#### EXERCISE DATA
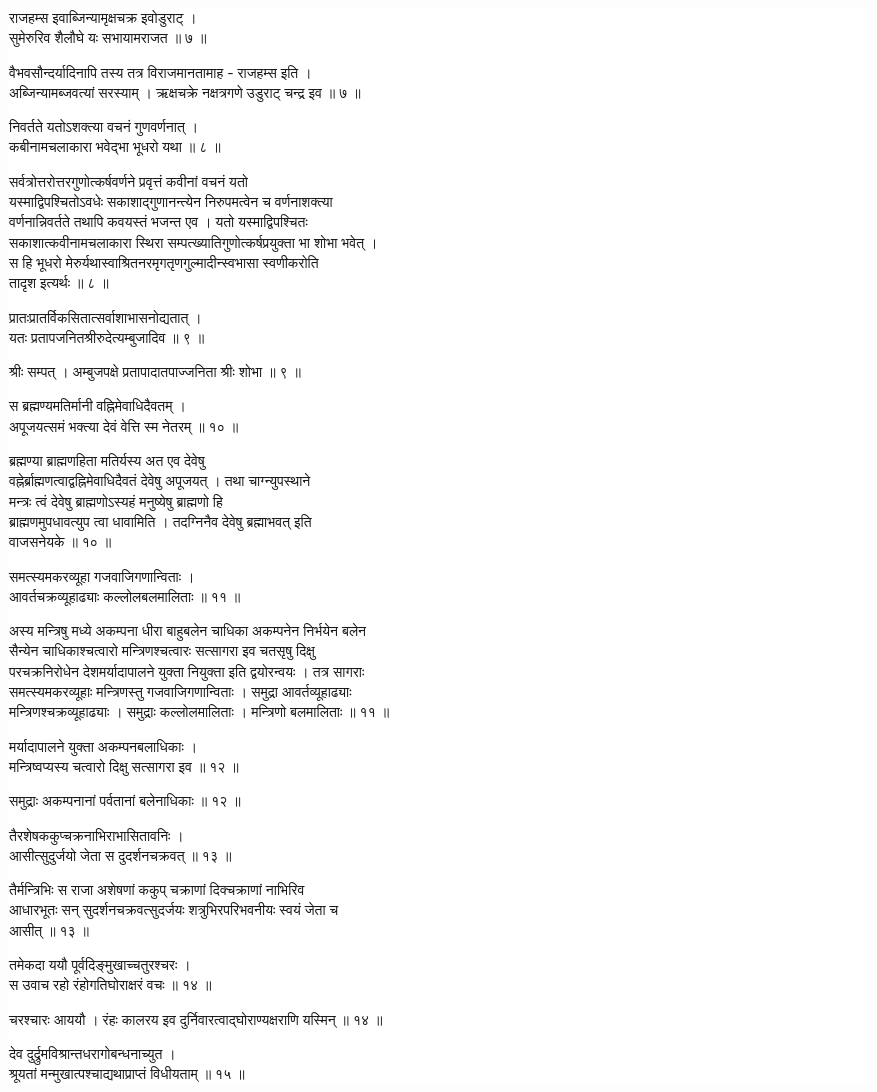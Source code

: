 राजहम्स इवाब्जिन्यामृक्षचक्र इवोडुराट् ।  
सुमेरुरिव शैलौघे यः सभायामराजत ॥ ७ ॥  
  
वैभवसौन्दर्यादिनापि तस्य तत्र विराजमानतामाह - राजहम्स इति ।   
अब्जिन्यामब्जवत्यां सरस्याम् । ऋक्षचक्रे नक्षत्रगणे उडुराट् चन्द्र इव ॥ ७ ॥  
  
निवर्तते यतोऽशक्त्या वचनं गुणवर्णनात् ।  
कबीनामचलाकारा भवेद्भा भूधरो यथा ॥ ८ ॥  
  
सर्वत्रोत्तरोत्तरगुणोत्कर्षवर्णने प्रवृत्तं कवीनां वचनं यतो   
यस्माद्विपश्चितोऽवधेः सकाशाद्गुणानन्त्येन निरुपमत्वेन च वर्णनाशक्त्या   
वर्णनान्निवर्तते तथापि कवयस्तं भजन्त एव । यतो यस्माद्विपश्चितः   
सकाशात्कवीनामचलाकारा स्थिरा सम्पत्ख्यातिगुणोत्कर्षप्रयुक्ता भा शोभा भवेत् ।   
स हि भूधरो मेरुर्यथास्वाश्रितनरमृगतृणगुल्मादीन्स्वभासा स्वणीकरोति   
तादृश इत्यर्थः ॥ ८ ॥  
  
प्रातःप्रातर्विकसितात्सर्वाशाभासनोद्यतात् ।  
यतः प्रतापजनितश्रीरुदेत्यम्बुजादिव ॥ ९ ॥  
  
श्रीः सम्पत् । अम्बुजपक्षे प्रतापादातपाज्जनिता श्रीः शोभा ॥ ९ ॥  
  
स ब्रह्मण्यमतिर्मानी वह्निमेवाधिदैवतम् ।  
अपूजयत्समं भक्त्या देवं वेत्ति स्म नेतरम् ॥ १० ॥  
  
ब्रह्मण्या ब्राह्मणहिता मतिर्यस्य अत एव देवेषु   
वह्नेर्ब्राह्मणत्वाद्वह्निमेवाधिदैवतं देवेषु अपूजयत् । तथा चाग्न्युपस्थाने   
मन्त्रः त्वं देवेषु ब्राह्मणोऽस्यहं मनुष्येषु ब्राह्मणो हि   
ब्राह्मणमुपधावत्युप त्वा धावामिति । तदग्निनैव देवेषु ब्रह्माभवत् इति   
वाजसनेयके ॥ १० ॥  
  
समत्स्यमकरव्यूहा गजवाजिगणान्विताः ।  
आवर्तचक्रव्यूहाढ्याः कल्लोलबलमालिताः ॥ ११ ॥  
  
अस्य मन्त्रिषु मध्ये अकम्पना धीरा बाहुबलेन चाधिका अकम्पनेन निर्भयेन बलेन   
सैन्येन चाधिकाश्चत्वारो मन्त्रिणश्चत्वारः सत्सागरा इव चतसृषु दिक्षु   
परचक्रनिरोधेन देशमर्यादापालने युक्ता नियुक्ता इति द्वयोरन्वयः । तत्र सागराः   
समत्स्यमकरव्यूहाः मन्त्रिणस्तु गजवाजिगणान्विताः । समुद्रा आवर्तव्यूहाढ्याः   
मन्त्रिणश्चक्रव्यूहाढ्याः । समुद्राः कल्लोलमालिताः । मन्त्रिणो बलमालिताः ॥ ११ ॥  
  
मर्यादापालने युक्ता अकम्पनबलाधिकाः ।  
मन्त्रिष्वप्यस्य चत्वारो दिक्षु सत्सागरा इव ॥ १२ ॥  
  
समुद्राः अकम्पनानां पर्वतानां बलेनाधिकाः ॥ १२ ॥  
  
तैरशेषककुप्चक्रनाभिराभासितावनिः ।  
आसीत्सुदुर्जयो जेता स दुदर्शनचक्रवत् ॥ १३ ॥  
  
तैर्मन्त्रिभिः स राजा अशेषणां ककुप् चक्राणां दिक्चक्राणां नाभिरिव   
आधारभूतः सन् सुदर्शनचक्रवत्सुदर्जयः शत्रुभिरपरिभवनीयः स्वयं जेता च   
आसीत् ॥ १३ ॥  
  
तमेकदा ययौ पूर्वदिङ्मुखाच्चतुरश्चरः ।  
स उवाच रहो रंहोगतिघोराक्षरं वचः ॥ १४ ॥  
  
चरश्चारः आययौ । रंहः कालरय इव दुर्निवारत्वाद्घोराण्यक्षराणि यस्मिन् ॥ १४ ॥  
  
देव दुर्द्रुमविश्रान्तधरागोबन्धनाच्युत ।  
श्रूयतां मन्मुखात्पश्चाद्यथाप्राप्तं विधीयताम् ॥ १५ ॥  
  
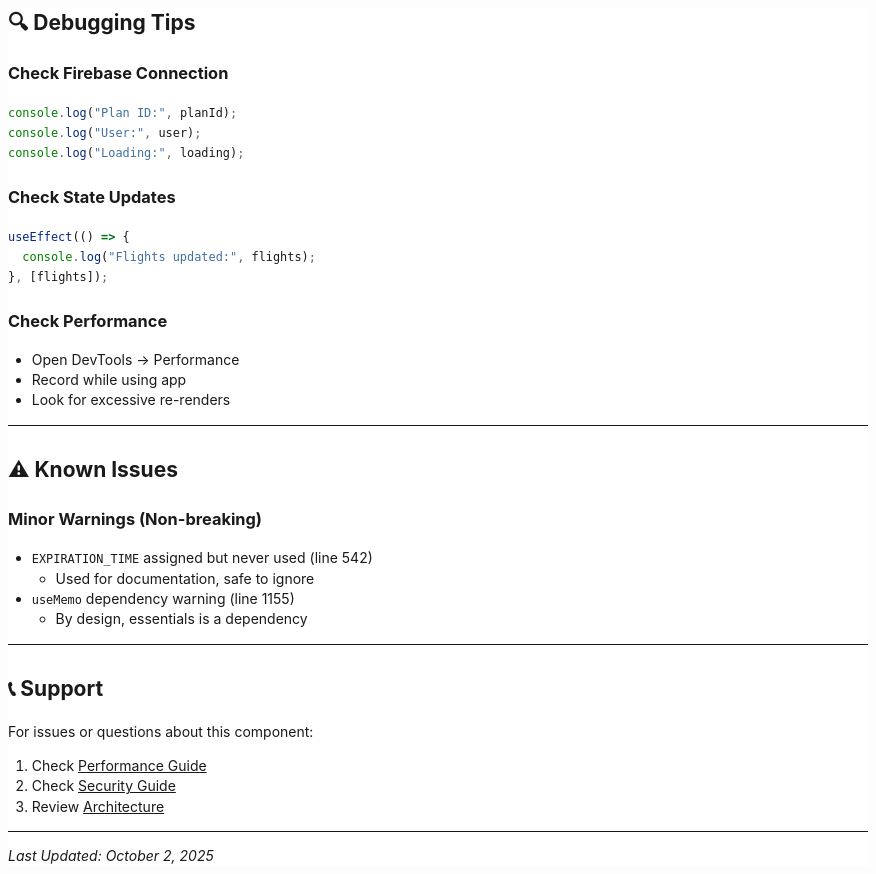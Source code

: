 
## 🔍 Debugging Tips

### Check Firebase Connection
```javascript
console.log("Plan ID:", planId);
console.log("User:", user);
console.log("Loading:", loading);
```

### Check State Updates
```javascript
useEffect(() => {
  console.log("Flights updated:", flights);
}, [flights]);
```

### Check Performance
- Open DevTools → Performance
- Record while using app
- Look for excessive re-renders

---

## ⚠️ Known Issues

### Minor Warnings (Non-breaking)
- `EXPIRATION_TIME` assigned but never used (line 542)
  - Used for documentation, safe to ignore
- `useMemo` dependency warning (line 1155)
  - By design, essentials is a dependency

---

## 📞 Support

For issues or questions about this component:
1. Check [Performance Guide](./docs/performance/PERFORMANCE_OPTIMIZATION_SUMMARY.md)
2. Check [Security Guide](./docs/security/SECURITY_FIXES_SUMMARY.md)
3. Review [Architecture](./docs/architecture/PROJECT_STRUCTURE.md)

---

*Last Updated: October 2, 2025*
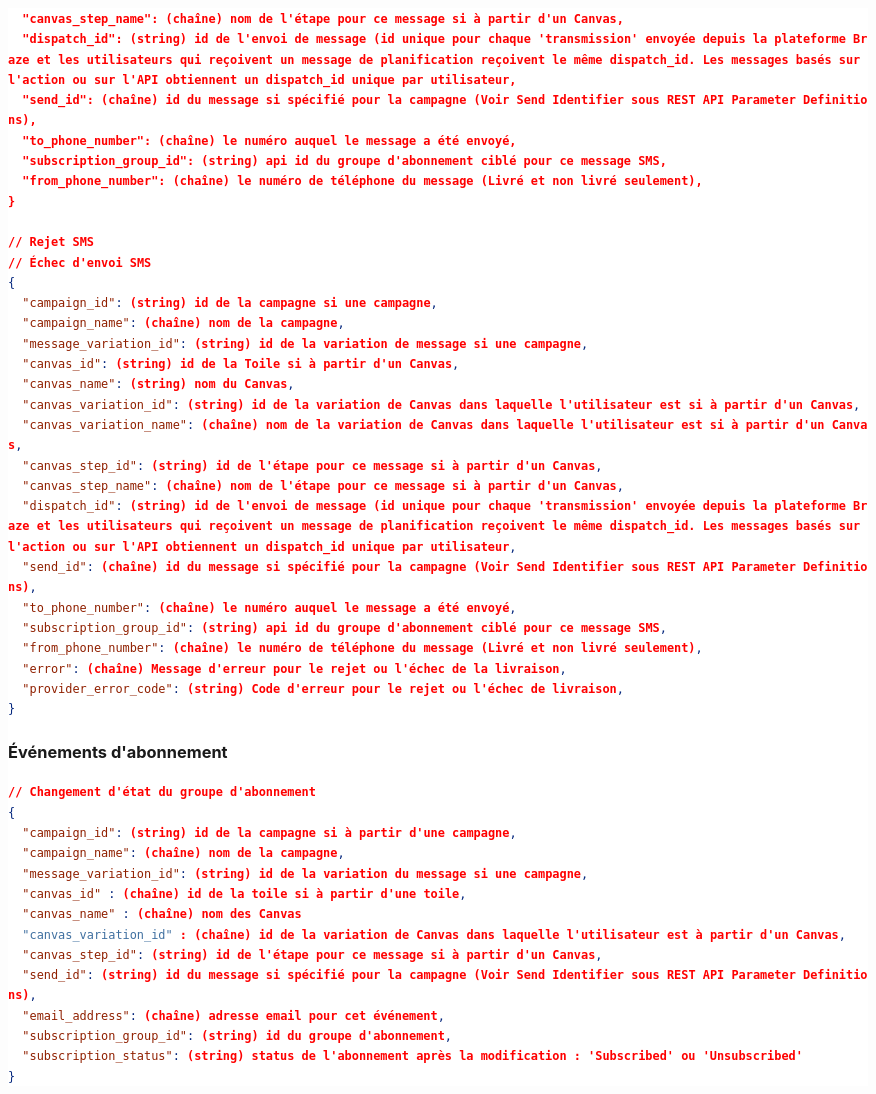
 ```json
  "canvas_step_name": (chaîne) nom de l'étape pour ce message si à partir d'un Canvas,
  "dispatch_id": (string) id de l'envoi de message (id unique pour chaque 'transmission' envoyée depuis la plateforme Braze et les utilisateurs qui reçoivent un message de planification reçoivent le même dispatch_id. Les messages basés sur l'action ou sur l'API obtiennent un dispatch_id unique par utilisateur,
  "send_id": (chaîne) id du message si spécifié pour la campagne (Voir Send Identifier sous REST API Parameter Definitions),
  "to_phone_number": (chaîne) le numéro auquel le message a été envoyé,
  "subscription_group_id": (string) api id du groupe d'abonnement ciblé pour ce message SMS,
  "from_phone_number": (chaîne) le numéro de téléphone du message (Livré et non livré seulement),
}

// Rejet SMS
// Échec d'envoi SMS
{
  "campaign_id": (string) id de la campagne si une campagne,
  "campaign_name": (chaîne) nom de la campagne,
  "message_variation_id": (string) id de la variation de message si une campagne,
  "canvas_id": (string) id de la Toile si à partir d'un Canvas,
  "canvas_name": (string) nom du Canvas,
  "canvas_variation_id": (string) id de la variation de Canvas dans laquelle l'utilisateur est si à partir d'un Canvas,
  "canvas_variation_name": (chaîne) nom de la variation de Canvas dans laquelle l'utilisateur est si à partir d'un Canvas,
  "canvas_step_id": (string) id de l'étape pour ce message si à partir d'un Canvas,
  "canvas_step_name": (chaîne) nom de l'étape pour ce message si à partir d'un Canvas,
  "dispatch_id": (string) id de l'envoi de message (id unique pour chaque 'transmission' envoyée depuis la plateforme Braze et les utilisateurs qui reçoivent un message de planification reçoivent le même dispatch_id. Les messages basés sur l'action ou sur l'API obtiennent un dispatch_id unique par utilisateur,
  "send_id": (chaîne) id du message si spécifié pour la campagne (Voir Send Identifier sous REST API Parameter Definitions),
  "to_phone_number": (chaîne) le numéro auquel le message a été envoyé,
  "subscription_group_id": (string) api id du groupe d'abonnement ciblé pour ce message SMS,
  "from_phone_number": (chaîne) le numéro de téléphone du message (Livré et non livré seulement),
  "error": (chaîne) Message d'erreur pour le rejet ou l'échec de la livraison,
  "provider_error_code": (string) Code d'erreur pour le rejet ou l'échec de livraison,
}
```



### Événements d'abonnement

```json
// Changement d'état du groupe d'abonnement
{
  "campaign_id": (string) id de la campagne si à partir d'une campagne,
  "campaign_name": (chaîne) nom de la campagne,
  "message_variation_id": (string) id de la variation du message si une campagne,
  "canvas_id" : (chaîne) id de la toile si à partir d'une toile,
  "canvas_name" : (chaîne) nom des Canvas
  "canvas_variation_id" : (chaîne) id de la variation de Canvas dans laquelle l'utilisateur est à partir d'un Canvas,
  "canvas_step_id": (string) id de l'étape pour ce message si à partir d'un Canvas,
  "send_id": (string) id du message si spécifié pour la campagne (Voir Send Identifier sous REST API Parameter Definitions),
  "email_address": (chaîne) adresse email pour cet événement,
  "subscription_group_id": (string) id du groupe d'abonnement,
  "subscription_status": (string) status de l'abonnement après la modification : 'Subscribed' ou 'Unsubscribed'
}
```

#### TASK TO CARRY OUT
Output only an exact transcription of the lines above from the one with "समत्स्यमकरव्यूहा गजवाजिगणान्विताः ।" up to and including the one with "परचक्रनिरोधेन देशमर्यादापालने युक्ता".

#### RESULT
समत्स्यमकरव्यूहा गजवाजिगणान्विताः ।  
आवर्तचक्रव्यूहाढ्याः कल्लोलबलमालिताः ॥ ११ ॥  
  
अस्य मन्त्रिषु मध्ये अकम्पना धीरा बाहुबलेन चाधिका अकम्पनेन निर्भयेन बलेन   
सैन्येन चाधिकाश्चत्वारो मन्त्रिणश्चत्वारः सत्सागरा इव चतसृषु दिक्षु   
परचक्रनिरोधेन देशमर्यादापालने युक्ता नियुक्ता इति द्वयोरन्वयः । तत्र सागराः   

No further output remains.